While a lot of files are built into the image (such as the Python binary and the installed packages), some files are mounted into the container at runtime (and during buildtime of the image):

• Any editable packages in the container under ~/shared/lib/{folder_name}.

• The shared folder: ~/shared.

• The system config path: /etc/juice/config.

• The shared runtime data path: /var/run/juice.

• The system package wheel if it exists: /opt/orangeqs/juice/dist/{wheel_name}.whl.

• Any other volumes specified in the environment configuration.

Building the environment

Below is a detailed step-by-step explanation of how the environment image is built for a containerized environment. These steps below are specific for a uv environment. They can be adapted for any other environment manager.

1. Read the environment configuration from the Juice configuration.

2. Generate a podman systemd build unit for the build process named juice-<name>-build.service, where <name> is the name of the environment. The build process consists of multiple steps.

   • ExecStartPre.

     • Determine an installation source for the orangeqs-juice-core python package. There are three possibilities:

       • It’s bundled in the system package as orangeqs-juice-core-*-py3-none-any.whl.

       • Juice is installed from a Python package registry, so determine the version and install from the registry.

       • Juice is installed as editable install, so we determine the source directory.

     • Create a folder on the host system specific for this environment: /var/juice/envs/<name>. In this folder:

       • Generate a /var/juice/envs/<name>/pyproject.toml with the required dependencies and pointing to the installation source of the orangeqs-juice-core package.

       • Generate a /var/juice/envs/<name>/Containerfile that defines the image.

   • ExecStart. Build the image using podman build with the generated Containerfile. The Containerfile defines the build steps, which include:

     • Install system packages if specified in the environment configuration.

     • Install the required python version under /env/.python.

     • Install a uv environment under /env/.venv.

   • ExecStopPost. Run podman image prune -f to remove dangling images after the build.

3. Reload the system daemon such that the service is loaded.

4. Start the systemd service juice-<name>-build.service, which builds the image.

Limitations

• We do not yet use uv.lock to lock the environment. This means environments are not 100% reproducible.

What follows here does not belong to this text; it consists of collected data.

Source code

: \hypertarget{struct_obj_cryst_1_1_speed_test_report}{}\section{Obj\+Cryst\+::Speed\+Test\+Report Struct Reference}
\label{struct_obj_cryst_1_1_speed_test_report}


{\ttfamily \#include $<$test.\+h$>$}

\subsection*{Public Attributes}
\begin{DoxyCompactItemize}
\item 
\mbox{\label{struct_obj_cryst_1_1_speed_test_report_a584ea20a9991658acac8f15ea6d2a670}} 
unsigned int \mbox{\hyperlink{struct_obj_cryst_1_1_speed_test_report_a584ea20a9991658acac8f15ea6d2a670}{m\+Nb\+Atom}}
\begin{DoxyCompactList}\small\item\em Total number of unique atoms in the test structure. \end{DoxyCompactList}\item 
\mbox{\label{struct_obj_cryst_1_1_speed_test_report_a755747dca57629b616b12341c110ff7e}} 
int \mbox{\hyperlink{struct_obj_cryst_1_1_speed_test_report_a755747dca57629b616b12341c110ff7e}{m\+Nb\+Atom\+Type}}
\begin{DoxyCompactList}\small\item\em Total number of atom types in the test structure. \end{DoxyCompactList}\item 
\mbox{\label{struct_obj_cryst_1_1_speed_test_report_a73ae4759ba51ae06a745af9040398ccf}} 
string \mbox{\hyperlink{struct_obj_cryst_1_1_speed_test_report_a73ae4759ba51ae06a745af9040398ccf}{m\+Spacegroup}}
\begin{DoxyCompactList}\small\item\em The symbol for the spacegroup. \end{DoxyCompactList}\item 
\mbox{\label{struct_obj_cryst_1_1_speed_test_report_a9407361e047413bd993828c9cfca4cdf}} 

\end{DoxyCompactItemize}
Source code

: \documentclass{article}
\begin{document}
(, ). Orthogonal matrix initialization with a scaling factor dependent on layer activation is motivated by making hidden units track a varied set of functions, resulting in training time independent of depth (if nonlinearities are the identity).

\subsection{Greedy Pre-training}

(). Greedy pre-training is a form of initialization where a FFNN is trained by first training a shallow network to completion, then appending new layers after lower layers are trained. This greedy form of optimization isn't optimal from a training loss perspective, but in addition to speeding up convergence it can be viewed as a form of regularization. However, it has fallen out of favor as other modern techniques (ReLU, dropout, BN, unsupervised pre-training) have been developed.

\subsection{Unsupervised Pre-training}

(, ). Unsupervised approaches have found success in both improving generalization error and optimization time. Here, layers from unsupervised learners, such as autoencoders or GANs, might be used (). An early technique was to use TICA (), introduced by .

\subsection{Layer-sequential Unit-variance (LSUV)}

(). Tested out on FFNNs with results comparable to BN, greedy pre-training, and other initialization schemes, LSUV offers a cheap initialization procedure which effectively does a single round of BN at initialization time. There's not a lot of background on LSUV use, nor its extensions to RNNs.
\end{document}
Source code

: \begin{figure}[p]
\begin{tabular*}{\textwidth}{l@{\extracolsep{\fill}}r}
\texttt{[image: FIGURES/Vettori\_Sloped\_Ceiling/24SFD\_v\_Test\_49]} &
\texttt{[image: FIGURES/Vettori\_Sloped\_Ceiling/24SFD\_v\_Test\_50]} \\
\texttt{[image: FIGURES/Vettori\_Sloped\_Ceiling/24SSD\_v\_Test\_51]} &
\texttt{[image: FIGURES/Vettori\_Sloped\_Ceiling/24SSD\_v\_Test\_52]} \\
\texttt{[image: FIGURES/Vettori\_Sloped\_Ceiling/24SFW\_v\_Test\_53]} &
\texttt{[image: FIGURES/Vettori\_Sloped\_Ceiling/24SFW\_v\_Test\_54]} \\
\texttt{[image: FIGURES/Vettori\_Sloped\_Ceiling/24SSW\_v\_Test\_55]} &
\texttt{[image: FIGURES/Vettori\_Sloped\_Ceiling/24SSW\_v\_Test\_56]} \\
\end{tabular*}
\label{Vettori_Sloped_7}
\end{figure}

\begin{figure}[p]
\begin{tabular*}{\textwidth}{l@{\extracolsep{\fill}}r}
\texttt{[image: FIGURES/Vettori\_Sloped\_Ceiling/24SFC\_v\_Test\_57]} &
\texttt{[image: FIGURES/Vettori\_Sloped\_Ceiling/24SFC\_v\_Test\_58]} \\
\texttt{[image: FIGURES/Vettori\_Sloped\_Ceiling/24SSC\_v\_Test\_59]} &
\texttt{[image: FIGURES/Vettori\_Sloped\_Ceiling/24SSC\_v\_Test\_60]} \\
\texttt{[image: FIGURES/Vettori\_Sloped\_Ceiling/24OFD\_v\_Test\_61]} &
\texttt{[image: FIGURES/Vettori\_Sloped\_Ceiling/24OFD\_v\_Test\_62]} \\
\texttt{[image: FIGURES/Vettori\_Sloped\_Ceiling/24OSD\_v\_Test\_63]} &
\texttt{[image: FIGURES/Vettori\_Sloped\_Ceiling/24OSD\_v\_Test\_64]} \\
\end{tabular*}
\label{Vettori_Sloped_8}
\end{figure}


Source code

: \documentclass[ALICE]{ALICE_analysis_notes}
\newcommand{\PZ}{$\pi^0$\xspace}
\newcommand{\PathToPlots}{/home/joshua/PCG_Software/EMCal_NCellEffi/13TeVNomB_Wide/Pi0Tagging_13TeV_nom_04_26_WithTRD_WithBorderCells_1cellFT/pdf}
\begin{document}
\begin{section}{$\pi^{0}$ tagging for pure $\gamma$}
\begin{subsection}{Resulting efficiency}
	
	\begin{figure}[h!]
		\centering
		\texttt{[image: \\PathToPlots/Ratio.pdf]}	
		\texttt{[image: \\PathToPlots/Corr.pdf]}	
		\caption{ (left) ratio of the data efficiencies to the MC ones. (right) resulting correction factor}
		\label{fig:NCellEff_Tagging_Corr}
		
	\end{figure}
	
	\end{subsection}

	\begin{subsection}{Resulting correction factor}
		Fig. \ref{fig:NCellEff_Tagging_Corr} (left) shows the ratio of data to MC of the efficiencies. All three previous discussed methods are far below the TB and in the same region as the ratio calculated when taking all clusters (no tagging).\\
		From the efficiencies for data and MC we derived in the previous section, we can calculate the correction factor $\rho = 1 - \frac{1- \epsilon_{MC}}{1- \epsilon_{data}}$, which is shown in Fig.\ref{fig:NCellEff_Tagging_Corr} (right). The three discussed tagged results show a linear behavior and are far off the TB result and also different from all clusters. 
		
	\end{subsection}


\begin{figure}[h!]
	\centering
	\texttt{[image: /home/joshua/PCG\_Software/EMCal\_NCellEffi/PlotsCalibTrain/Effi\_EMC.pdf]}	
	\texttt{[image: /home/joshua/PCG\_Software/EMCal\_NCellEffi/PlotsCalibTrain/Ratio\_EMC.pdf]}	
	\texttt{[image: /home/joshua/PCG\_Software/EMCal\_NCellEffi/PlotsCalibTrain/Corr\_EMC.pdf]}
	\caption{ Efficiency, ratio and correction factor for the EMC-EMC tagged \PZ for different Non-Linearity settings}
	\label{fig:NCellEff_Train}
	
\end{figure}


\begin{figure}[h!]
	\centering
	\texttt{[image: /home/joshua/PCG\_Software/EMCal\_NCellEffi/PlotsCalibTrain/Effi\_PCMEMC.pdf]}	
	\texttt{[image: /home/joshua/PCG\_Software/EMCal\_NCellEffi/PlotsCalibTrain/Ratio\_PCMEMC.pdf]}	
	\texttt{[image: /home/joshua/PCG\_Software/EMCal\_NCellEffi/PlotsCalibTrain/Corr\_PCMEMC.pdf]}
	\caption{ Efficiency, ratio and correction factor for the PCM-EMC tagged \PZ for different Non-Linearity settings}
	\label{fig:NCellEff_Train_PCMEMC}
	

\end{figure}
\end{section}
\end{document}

• The uv cache is configured at ~/shared/.uv-cache, which is shared between all environments and services. As the cache crosses a filesystem boundary, uv has to copy files from the cache to the environment instead of being able to hard-link them, which would be much faster. See link-mode in the uv documentation for more information.

• After updating Juice on the host system, all environment images need to be rebuilt to update the orangeqs-juice-core package. If some images fail to rebuild, reverting to the previous version of Juice on the host system will not work directly. Namely, images that were rebuild successfully using the new version are not compatible with the previous version of Juice. In that case a rebuild using the old version is required again, which is time-consuming (and not guaranteed to succeed!).